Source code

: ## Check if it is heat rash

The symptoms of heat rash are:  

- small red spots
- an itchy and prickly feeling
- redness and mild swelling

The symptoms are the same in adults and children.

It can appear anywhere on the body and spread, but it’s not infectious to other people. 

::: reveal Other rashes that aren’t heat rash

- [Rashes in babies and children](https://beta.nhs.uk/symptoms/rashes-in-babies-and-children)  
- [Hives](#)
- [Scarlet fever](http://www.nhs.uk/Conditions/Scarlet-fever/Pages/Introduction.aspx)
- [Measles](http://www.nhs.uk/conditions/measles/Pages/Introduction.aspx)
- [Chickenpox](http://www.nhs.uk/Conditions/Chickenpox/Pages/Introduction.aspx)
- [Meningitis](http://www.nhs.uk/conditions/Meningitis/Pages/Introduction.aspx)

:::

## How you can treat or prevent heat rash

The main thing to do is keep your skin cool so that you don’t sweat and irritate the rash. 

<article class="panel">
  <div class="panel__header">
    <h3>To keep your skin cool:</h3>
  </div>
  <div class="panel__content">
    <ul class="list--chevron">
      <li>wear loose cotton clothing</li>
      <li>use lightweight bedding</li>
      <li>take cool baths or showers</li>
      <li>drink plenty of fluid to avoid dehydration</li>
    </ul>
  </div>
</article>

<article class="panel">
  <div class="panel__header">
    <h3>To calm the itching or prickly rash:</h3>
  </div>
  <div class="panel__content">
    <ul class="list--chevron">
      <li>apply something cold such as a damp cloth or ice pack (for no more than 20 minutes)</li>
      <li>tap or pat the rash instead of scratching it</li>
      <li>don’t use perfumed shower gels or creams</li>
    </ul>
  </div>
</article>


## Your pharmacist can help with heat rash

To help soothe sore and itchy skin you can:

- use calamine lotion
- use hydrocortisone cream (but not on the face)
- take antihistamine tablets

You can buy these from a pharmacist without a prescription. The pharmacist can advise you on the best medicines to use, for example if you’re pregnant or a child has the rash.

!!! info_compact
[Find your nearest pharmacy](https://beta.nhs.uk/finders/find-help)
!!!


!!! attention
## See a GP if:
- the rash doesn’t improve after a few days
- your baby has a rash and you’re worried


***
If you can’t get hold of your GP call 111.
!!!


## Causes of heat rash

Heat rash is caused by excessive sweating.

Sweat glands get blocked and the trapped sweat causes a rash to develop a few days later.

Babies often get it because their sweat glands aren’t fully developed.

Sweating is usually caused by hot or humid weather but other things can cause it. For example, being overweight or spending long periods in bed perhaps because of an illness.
══════════════════════════════
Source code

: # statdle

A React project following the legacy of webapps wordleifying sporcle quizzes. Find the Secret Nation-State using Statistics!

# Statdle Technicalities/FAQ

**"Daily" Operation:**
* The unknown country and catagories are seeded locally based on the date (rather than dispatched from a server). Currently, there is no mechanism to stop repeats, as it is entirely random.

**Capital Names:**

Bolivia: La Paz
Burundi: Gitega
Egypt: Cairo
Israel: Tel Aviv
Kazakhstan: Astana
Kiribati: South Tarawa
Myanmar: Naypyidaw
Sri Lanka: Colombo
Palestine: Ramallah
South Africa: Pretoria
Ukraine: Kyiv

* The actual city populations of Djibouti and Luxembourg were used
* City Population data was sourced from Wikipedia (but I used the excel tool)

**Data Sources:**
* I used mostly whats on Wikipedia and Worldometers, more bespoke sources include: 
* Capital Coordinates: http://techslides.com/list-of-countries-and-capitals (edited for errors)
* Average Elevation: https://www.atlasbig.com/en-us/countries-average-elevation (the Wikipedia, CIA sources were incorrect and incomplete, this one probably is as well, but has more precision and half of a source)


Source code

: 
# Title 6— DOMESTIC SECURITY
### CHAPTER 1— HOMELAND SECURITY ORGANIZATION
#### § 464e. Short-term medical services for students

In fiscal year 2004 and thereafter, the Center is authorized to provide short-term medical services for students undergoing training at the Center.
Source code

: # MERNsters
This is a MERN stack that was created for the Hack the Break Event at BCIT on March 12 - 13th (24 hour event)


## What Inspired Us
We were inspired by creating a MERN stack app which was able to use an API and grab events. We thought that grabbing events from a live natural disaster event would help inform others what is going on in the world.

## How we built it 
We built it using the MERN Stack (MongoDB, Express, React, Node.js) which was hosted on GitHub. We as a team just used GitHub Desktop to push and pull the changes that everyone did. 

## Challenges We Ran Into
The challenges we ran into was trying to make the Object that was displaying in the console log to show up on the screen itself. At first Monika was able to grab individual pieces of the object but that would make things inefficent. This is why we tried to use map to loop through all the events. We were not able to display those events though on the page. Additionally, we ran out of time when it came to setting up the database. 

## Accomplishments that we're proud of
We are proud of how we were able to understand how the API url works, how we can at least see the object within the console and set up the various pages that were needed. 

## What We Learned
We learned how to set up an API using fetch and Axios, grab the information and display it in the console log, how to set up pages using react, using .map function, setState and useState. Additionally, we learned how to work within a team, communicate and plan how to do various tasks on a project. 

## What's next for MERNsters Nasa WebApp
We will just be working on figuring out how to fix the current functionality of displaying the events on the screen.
══════════════════════════════
Working from the material above, retype exactly the lines from the one with "<li>drink plenty of" through the one with "Babies often get", both included, and only those lines.

→ WRITTEN RESPONSE:
      <li>drink plenty of fluid to avoid dehydration</li>
    </ul>
  </div>
</article>

<article class="panel">
  <div class="panel__header">
    <h3>To calm the itching or prickly rash:</h3>
  </div>
  <div class="panel__content">
    <ul class="list--chevron">
      <li>apply something cold such as a damp cloth or ice pack (for no more than 20 minutes)</li>
      <li>tap or pat the rash instead of scratching it</li>
      <li>don’t use perfumed shower gels or creams</li>
    </ul>
  </div>
</article>


## Your pharmacist can help with heat rash

To help soothe sore and itchy skin you can:

- use calamine lotion
- use hydrocortisone cream (but not on the face)
- take antihistamine tablets

You can buy these from a pharmacist without a prescription. The pharmacist can advise you on the best medicines to use, for example if you’re pregnant or a child has the rash.

!!! info_compact
[Find your nearest pharmacy](https://beta.nhs.uk/finders/find-help)
!!!


!!! attention
## See a GP if:
- the rash doesn’t improve after a few days
- your baby has a rash and you’re worried


***
If you can’t get hold of your GP call 111.
!!!


## Causes of heat rash

Heat rash is caused by excessive sweating.

Sweat glands get blocked and the trapped sweat causes a rash to develop a few days later.

Babies often get it because their sweat glands aren’t fully developed.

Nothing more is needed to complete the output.